DNA is considered to be the primary target for the direct and indirect
effects of ionizing radiation. The absorption of ionizing radiation can
cause disruption of atomic structures, radiolysis of water and
subsequently cauing damage to nucleic acids, proteins and lipids
[23]. The majority of DNA damage is repaired within minutes or hours
after induction. However, sometimes, repair cannot be performed or may
be incorrect. Both conditions are considered to be a significant risk
for carcinogenesis [25]. For these reasons, it is important to
investigate possible DNA damage when examining the effects of nuclear
imaging techniques using ionizing radiation. Some clinical studies have
shown that a low dose of iodine-131 might cause chromosomal damages
[26, 27]. Dantas et al. [28] also demonstrated an increased DNA
damage in up to two hours following Technetium-99m-labelled
radiopharmaceutical injection, which is subsequently reduced to zero
after 24 hours, consisted with the results of our study. Researchers of
the same study interpreted this as the effect of DNA repair mechanisms.
In our research, we evaluated DNA damage one week later and found that
DNA damage have been reduced, which initially have increased just after
radiopharmaceutical administration
In recent years NAG and similar proteins were commonly discussed in the
literature. These proteins can be used as biomarkers for the early
diagnosis of acute kidney injury [12, 29-30]. Several studies in the
literature demonstrated that urinary NAG excretion is a very sensitive
parameter in determining renal tubular damage, and levels can change
when exposed to hypoxic, toxic, and even radioactive substances [12,
29-31]. It has been affirmed that increased ROS levels are associated
with high urinary NAG excretion and renal tubular damage [32]. In
our study, we analyzed the possibility of renal tubular influence in
addition to oxidative damage in the early period by evaluating urinary
NAG excretion. Urinary NAG, TAS, TOS, and OSI levels did not change
after the administration of DMSA radiopharmaceutical. The absence of
oxidative damage in the urine samples is a consistent finding along with
no increase in urinary NAG levels. It also supports the absence of
oxidative damage in serum examination. Based on these results, there was
no short- or long-term renal tubular damage after the first DMSA
scintigraphy. This might be due to the short-acting and low-dose
radiation received from Tc-99m DMSA.
There are some limitations to the study. First, the study sample size is
small and had a wide age range distribution. Another limitation, due to
technical reasons, we were not able to analyze the serum levels of TAS,
TOS, and OSI for all children. Also, for ethical concerns we did not
include a control group without previous urinary tract infection. Our
study group was free of infection for at least six months but the
previous infection itself may have influenced renal tubular function and
possible confounding if DMSA showed renal scarring, which may reflect
kidney fibrosis and/or altered cellular structure/metabolism. Other
limitations were; we did not directly quantify the radiation dosage from
the DMSA scan and lack of study of other potential imaging studies that
might cause similar oxidative stress injury or DNA damage, like CT
scans. Lastly, we did not determine the exact time of the recovery of
DNA damage and study the effect of repetitive DMSA scans.
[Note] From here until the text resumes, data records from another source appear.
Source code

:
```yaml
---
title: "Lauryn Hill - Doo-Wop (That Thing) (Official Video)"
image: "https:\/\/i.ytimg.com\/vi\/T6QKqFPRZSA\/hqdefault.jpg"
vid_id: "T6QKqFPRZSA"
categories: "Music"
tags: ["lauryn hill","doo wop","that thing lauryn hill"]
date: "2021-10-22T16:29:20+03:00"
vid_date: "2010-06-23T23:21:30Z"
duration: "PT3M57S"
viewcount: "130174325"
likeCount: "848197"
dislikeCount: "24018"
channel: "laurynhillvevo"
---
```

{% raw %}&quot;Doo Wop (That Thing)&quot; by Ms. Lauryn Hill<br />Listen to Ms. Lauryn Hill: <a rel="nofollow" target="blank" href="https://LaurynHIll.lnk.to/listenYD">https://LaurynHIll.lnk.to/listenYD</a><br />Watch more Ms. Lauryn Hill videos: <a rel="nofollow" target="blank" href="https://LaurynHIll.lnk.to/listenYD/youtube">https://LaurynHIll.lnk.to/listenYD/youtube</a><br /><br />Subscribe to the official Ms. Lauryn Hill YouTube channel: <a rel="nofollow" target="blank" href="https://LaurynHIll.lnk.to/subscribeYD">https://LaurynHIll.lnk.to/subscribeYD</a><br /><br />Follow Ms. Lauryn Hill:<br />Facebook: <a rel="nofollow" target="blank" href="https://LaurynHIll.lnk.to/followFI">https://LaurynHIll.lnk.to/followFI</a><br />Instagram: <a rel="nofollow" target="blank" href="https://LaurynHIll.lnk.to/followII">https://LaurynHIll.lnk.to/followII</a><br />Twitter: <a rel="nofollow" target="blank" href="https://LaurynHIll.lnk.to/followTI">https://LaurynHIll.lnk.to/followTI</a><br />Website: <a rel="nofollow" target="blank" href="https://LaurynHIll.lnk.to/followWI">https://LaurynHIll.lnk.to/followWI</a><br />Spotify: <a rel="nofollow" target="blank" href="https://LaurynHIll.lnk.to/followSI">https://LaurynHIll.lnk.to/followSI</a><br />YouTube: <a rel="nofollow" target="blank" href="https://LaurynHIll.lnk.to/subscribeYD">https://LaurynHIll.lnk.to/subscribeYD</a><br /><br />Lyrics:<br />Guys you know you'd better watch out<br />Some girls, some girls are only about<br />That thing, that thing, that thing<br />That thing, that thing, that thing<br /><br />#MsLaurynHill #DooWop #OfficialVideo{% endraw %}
In conclusion, the mononuclear leukocyte DNA damage has increased just
after the administration of Tc-99m DMSA radiopharmaceutical in children
and normalized after one week. This finding suggest that DNA damage
caused by radiopharmaceuticals are reversible. However, this does not
exclude smaller permanent changes, which may be demonstrated by other
techniques. DMSA scan was not associated with an increased oxidative
stress or renal tubular damage in this study. Further researches with
larger sample sizes are warranted in the future.